Quote from: TordelBack on 08 May, 2019, 02:27:54 PM
If I pitched a cross-company resource-hungry project on that scale and told a Board it would only yield £200K tops over a 3 or 4 year timescale... well, I wouldn't.
Letting Hachette reprint the material that's already in print* is free money. Allowing Hachette to subsidize any costs associated with making neglected archive material ready to reprint as Megazine floppies seems like a canny move.
Expecting any creator to subsidize Hachette's business model by foregoing royalties to which they're contractually entitled** is no-one's idea of fair. Those wondering why there are so may Slaine volumes in the collection can understand this as compensation for the loss of royalties on The Horned God.
Like many readers, I'm 100% behind Pat Mills 50% of the time.
As to why he's speaking out and whether it's effective - in his memoir, Be Pure, Mills described how he and other creators were asked to take a pay cut twenty years ago and hadn't received an increase since. Shortly after publication, Tharg got in touch to offer Mills his first rate hike since Britney was in pigtails. Metaphor.
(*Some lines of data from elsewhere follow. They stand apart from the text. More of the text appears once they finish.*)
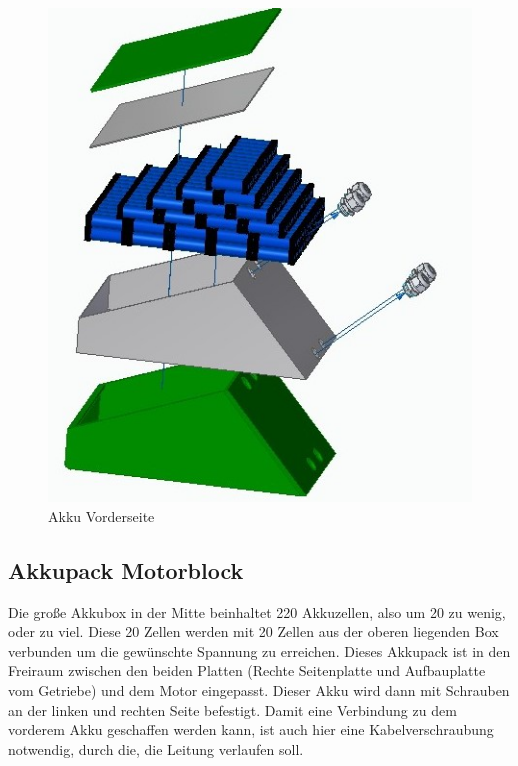 \begin{figure} [H]
	\begin{center}
		\includegraphics[scale=0.5]{figures/mechanik/Akku_Unterseite_Explosion.jpg}
			\caption{Akku Vorderseite}
			\label{fig:Akku Vorderseite}
	\end{center}
\end{figure}

\newpage

\subsection{Akkupack Motorblock}
Die große Akkubox in der Mitte beinhaltet 220 Akkuzellen, also um 20 zu wenig, oder zu viel. Diese 20 Zellen werden mit 20 Zellen aus der oberen liegenden Box verbunden um die gewünschte Spannung zu erreichen. Dieses Akkupack ist in den Freiraum zwischen den beiden Platten (Rechte Seitenplatte und Aufbauplatte vom Getriebe) und dem Motor eingepasst. Dieser Akku wird dann mit Schrauben an der linken und rechten Seite befestigt. Damit eine Verbindung zu dem vorderem Akku geschaffen werden kann, ist auch hier eine Kabelverschraubung notwendig, durch die, die Leitung verlaufen soll. 


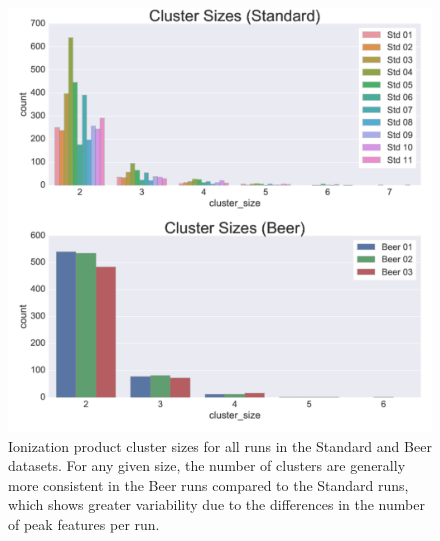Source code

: \begin{figure}[!htbp]
\centering
\includegraphics[width=1.0\linewidth]{05-precursor-cluster/figures/counts_cluster.pdf}
\caption{\label{fig:cluster-counts} Ionization product cluster sizes for all runs in the Standard and Beer datasets. For any given size, the number of clusters are generally more consistent in the Beer runs compared to the Standard runs, which shows greater variability due to the differences in the number of peak features per run.}
\end{figure}

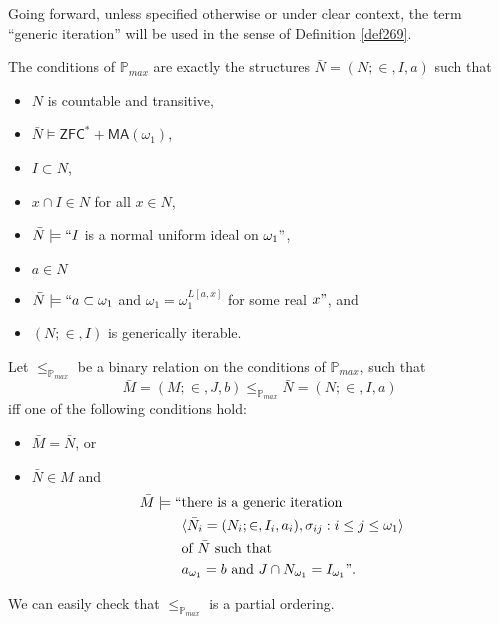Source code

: \documentclass[12pt]{article}
\numberwithin{equation}{section}
\begin{document}
Going forward, unless specified otherwise or under clear context, the term ``generic iteration'' will be used in the sense of Definition \ref{def269}.

\begin{defi}\label{pmax}
The conditions of $\mathbb{P}_{max}$ are exactly the structures $\bar{N} = (N; \in, I, a)$ such that
\begin{itemize}
    \item $N$ is countable and transitive,
    \item $\bar{N} \models \mathsf{ZFC}^* + \mathsf{MA}(\omega_1)$,
    \item $I \subset N$,
    \item $x \cap I \in N$ for all $x \in N$,
    \item $\bar{N} \models ``I$ is a normal uniform ideal on $\omega_1"$, 
    \item $a \in N$
    \item $\bar{N} \models ``a \subset \omega_1$ and $\omega_1 = \omega_1^{L[a, x]}$ for some real $x"$, and
    \item $(N; \in, I)$ is generically iterable.
\end{itemize}
Let $\leq_{\mathbb{P}_{max}}$ be a binary relation on the conditions of $\mathbb{P}_{max}$, such that $$\bar{M} = (M; \in, J, b) \leq_{\mathbb{P}_{max}} \bar{N} = (N; \in, I, a)$$ iff one of the following conditions hold:
\begin{itemize}
    \item $\bar{M} = \bar{N}$, or 
    \item $\bar{N} \in M$ and
    \begin{align*}
        \bar{M} \models `` & \text{there is a generic iteration } \\ 
        & \langle \bar{N}_i = (N_i; \in, I_i, a_i), \sigma_{ij} : i \leq j \leq \omega_1 \rangle \\
        & \text{of } \bar{N} \text{ such that} \\
        & a_{\omega_1} = b \text{ and } J \cap N_{\omega_1} = I_{\omega_1}".
    \end{align*}
\end{itemize}
We can easily check that $\leq_{\mathbb{P}_{max}}$ is a partial ordering.
\end{defi}
\end{document}
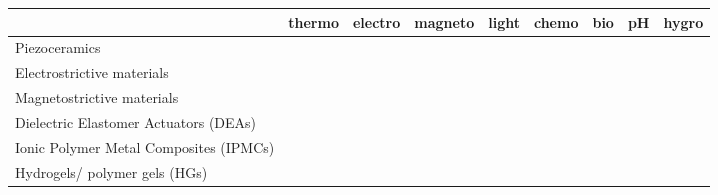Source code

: \documentclass{article}
\begin{document}
\fancyhead[L]{}
\fancyhead[R]{}

\begin{landscape}
	\begin{table}[htbp]
		\small
		\begin{tabular}{|p{3.4cm}|p{1.5cm}|p{1.5cm}|p{1.5cm}|p{1.5cm}|p{1.5cm}|p{1.5cm}|p{1.5cm}|p{1.5cm}|}
			\hline
			& thermo 
			& electro 
			& magneto 
			& light
			& chemo
			& bio
			& pH
			& hygro  \\
			\hline
			\raggedright Piezoceramics 
			& \cite{Wang1998} 
			& \cellcolor{myLightGray} \cite{Jaffe1958,Tressler1998,Gao2020,Hall2001,Humer2015,Smith2003,Acosta2017,Li2010,Bowen2014}
			& \cite{Kozielski2012,Guiffard2010,Lin2010,Tang2012} 
			&  
			&  
			& 
			&  
			& \cite{Lipscomb2009,Weaver2012}   \\
			\hline
			Electrostrictive materials 
			&  
			& \cellcolor{myLightGray} \cite{Chopra2013_ch6_magnetostrictives_and_electrostrictives,Mason1948,Kirkby1981}  
			&  
			&  
			&  
			&  
			&  
			&    \\
			\hline
			Magnetostrictive materials 
			&  \cite{Anjanappa1994,Chen2023a,Zhu2014}
			&  
			&  \cellcolor{myLightGray} \cite{Chopra2013_ch6_magnetostrictives_and_electrostrictives,Singh2022b} 
			&  
			&  
			&  
			&  
			&  \\
			\hline
			Dielectric Elastomer Actuators (DEAs)
			&  \cite{Kleo2020}
			&  \cellcolor{myLightGray} \cite{Anderson2012,Henke2017,Franke2020,Keplinger2013,Mitchell2019}
			&  
			&  
			&  
			&  
			&  
			&    \\
			\hline
			\raggedright Ionic Polymer Metal Composites (IPMCs)
			& \cite{Johnson2008,Lughmani2009,Brunetto2009,Wang2021a,Brunetto2011}
			&  \cellcolor{myLightGray} \cite{NematNasser2001,Akle2011,Ulbricht2022,Porfiri2008,Shahinpoor2001,Shahinpoor2004,Kruusamaee2015,Jo2013}
			& \cite{Chang2018}
			&  
			&  
			&  
			&  
			& \cite{Brunetto2009,Wang2021a,Brunetto2011}  \\
			\hline
			Hydrogels/ polymer gels (HGs)
			&  \cellcolor{myLightGray} \cite{Ehrenhofer2016permeation,Xue2024,Kim2017,Ding2016} 
			&  \cellcolor{myLightGray} \cite{Leichsenring2017,Grimshaw1990,Attaran2015,Ballhause2008} %
			&  \cellcolor{myLightGray} \cite{Kuo2014,Zrinyi1997,Sivudu2009,Raikher2003,Tian2024}  %

\end{tabular}
\end{table}
\end{landscape}
\end{document}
* Which includes all of Slaine
** The idea that Rebellion introduced royalty payments is an odd one. In his memoir, Mighty One, Steve MacManus describes creating the Crisis creator contract, including royalties, which would serve as the basis for all subsequent Fleetway (and Egmont) contracts. If Rebellion changed that existing contract, I've never read mention of it. In a post on his Vicious Imagery blog, David Bishop describes Egmont's royalty terms and page rates at the moment Rebellion bought 2000ad at the turn of the century - a flat page rate for reprint and royalty payments at 'standard book rates' (8-12%, apparently) for trade collections.